When you go to the page, the Dos console says
"http://babel/tests/browser/http-test/%3f%3f%3f loaded sucessfully",
but in the Apprunner says "Not Found".

Step of reproduce
1. Go to the http://babel/tests/browser/http-test
2. Click on "??"

"Not Found" shows.

Tested 7-21-16-NECKO Win32 build and 7-22-08-M9 Win32 build.
Priority: P3 → P2
Target Milestone: M9
The loaded successfully is currently tied to document load status. it really has
no clue as to what the HTTP status was. I am not sure what the other problem you
are mentioning is... Is it expected to show the document (I verified in 4.6 it
doesn't)?

There is a whole section on URL encoding that is missing right now from the
picture. But I want to confirm that the bug really is about encoding URLs.
As a maintainer of the Babel server cited above, I would like to
offer some additional facts of relevance. (Sorry, teruko, I forgot
to tell you about the Babel server's limitation described below.)

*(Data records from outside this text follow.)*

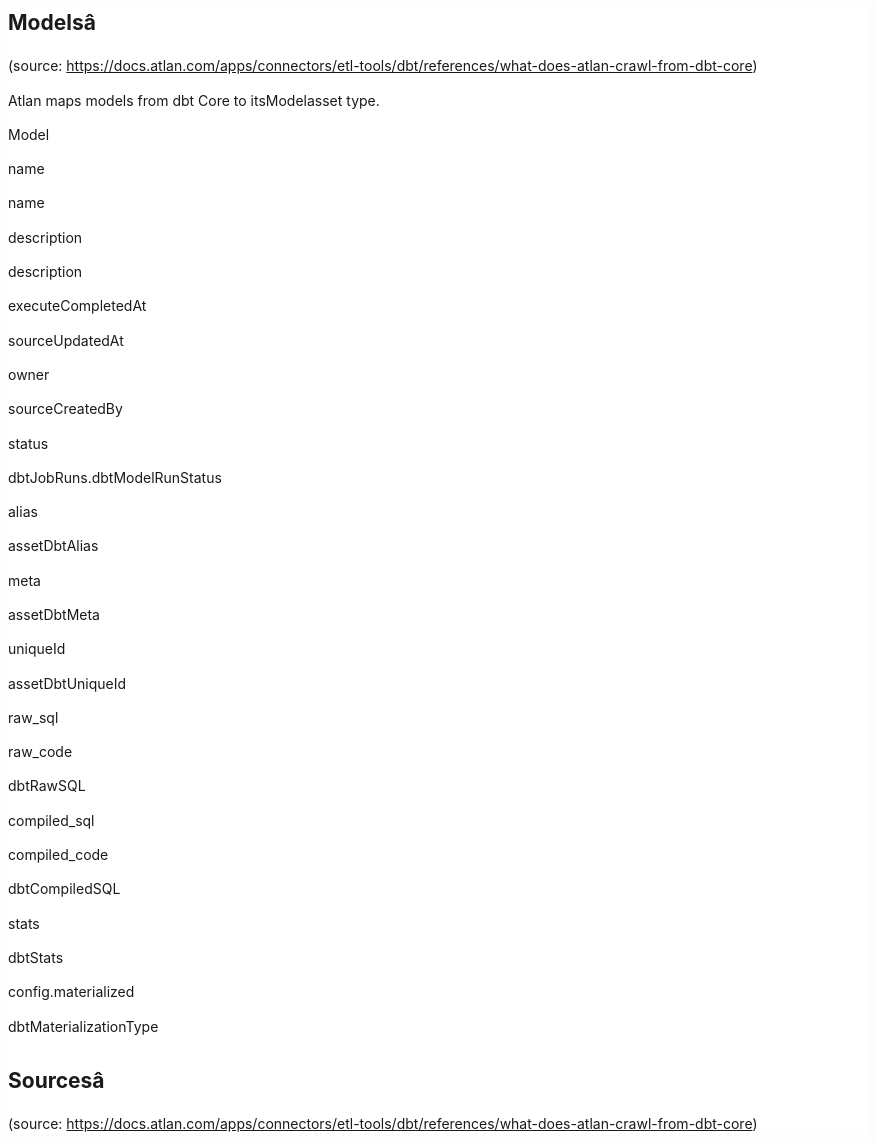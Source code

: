 

## Modelsâ
(source: https://docs.atlan.com/apps/connectors/etl-tools/dbt/references/what-does-atlan-crawl-from-dbt-core)

Atlan maps models from dbt Core to itsModelasset type.

Model

name

name

description

description

executeCompletedAt

sourceUpdatedAt

owner

sourceCreatedBy

status

dbtJobRuns.dbtModelRunStatus

alias

assetDbtAlias

meta

assetDbtMeta

uniqueId

assetDbtUniqueId

raw_sql

raw_code

dbtRawSQL

compiled_sql

compiled_code

dbtCompiledSQL

stats

dbtStats

config.materialized

dbtMaterializationType



## Sourcesâ
(source: https://docs.atlan.com/apps/connectors/etl-tools/dbt/references/what-does-atlan-crawl-from-dbt-core)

1. The directory name which ends the above URL is actually in Japanese
   and contain three 2-byte words. Unfortunately the server is running
   on an US Windows NT4 and thus mangles the multi-byte directory and
   file names. This is why you see 3 ? marks. Thus, even if you properly
   encode the URL, you will never find the directory.
2. Let me offer a sample on a Unix server which can handle 8-bit
   file names.

   http://kaze:8000/url/

3. In the directory, you will find 3 sub-directories. The 3rd from top
   (if viewed with 4.6/4.7 or 5.0 under Japanese (EUC-JP) encoding)
   will show in Japanese.
4. The first 2 directories are named using the escaped URLs
   and the 2nd one actually represents the escaped URL version of
   the 3rd Japanese one. If esacping is working correctly, you should
   see the escaped URL matching that of the 2nd one when the cursor
   is perched on the 3rd directory. (Compare FTP URL below.)

Some issues:

A. Click on the 3rd directory and it fails. We seem to be
   escaping special characters like "%" but not 8-bit charcters.
   (4.6/4.7 and 5.0 w/necko are pretty much the same here.)
   We should fix this in 5.0

B. 4.6/4.7 actually escapes 8-bit path names in FTP url.
   For example, try the same 3 directory listing with the ftp
   protocol at the URL below. You can get inside the 3rd directory
   under Japanese (EUC-JP) encoding:

   ftp://kaze/pub/

   And you can also see the escaped URL on the status bar when
   the cursor is on the 3rd directory.
   5.0 w/necko does not escape 8-bit names and cannot get inside this
   directory. We should fix this in 5.0

Question:

Are you planning on supporting escaping to both native encoding
and UTF-8 if a server indicates it can accept Unicode? I believe
there is a recent IETF draft on url-i18n which discusses
the UTF-8 implementation.
*** Bug 7399 has been marked as a duplicate of this bug. ***
*** Bug 7847 has been marked as a duplicate of this bug. ***
*** Bug 8333 has been marked as a duplicate of this bug. ***
*** Bug 8337 has been marked as a duplicate of this bug. ***
*** Bug 10429 has been marked as a duplicate of this bug. ***
Severity: major → blocker
10429 was gonna be marked a blocker, this the dup, blocker.
Status: NEW → RESOLVED
Closed: 25 years ago
Resolution: --- → FIXED
This should work ok now... Pl. verify.
Whiteboard: waiting for new build with fix to verify
Can you international types verify this? I have verified that you can have
spaces in your path, which was bug 10429
Whiteboard: waiting for new build with fix to verify → waiting for reporter to verify
QA Contact: paulmac → teruko
Yes. This should go to teruko now.
Status: RESOLVED → REOPENED
I tested this in 7-31-09 and 8-02-09 build.
I used http://kaze/url/ to test this.
When I went to http://kaze/url/  and changed Charset to euc-jp,the 3rd
directory name in Japanese is displayed correctly.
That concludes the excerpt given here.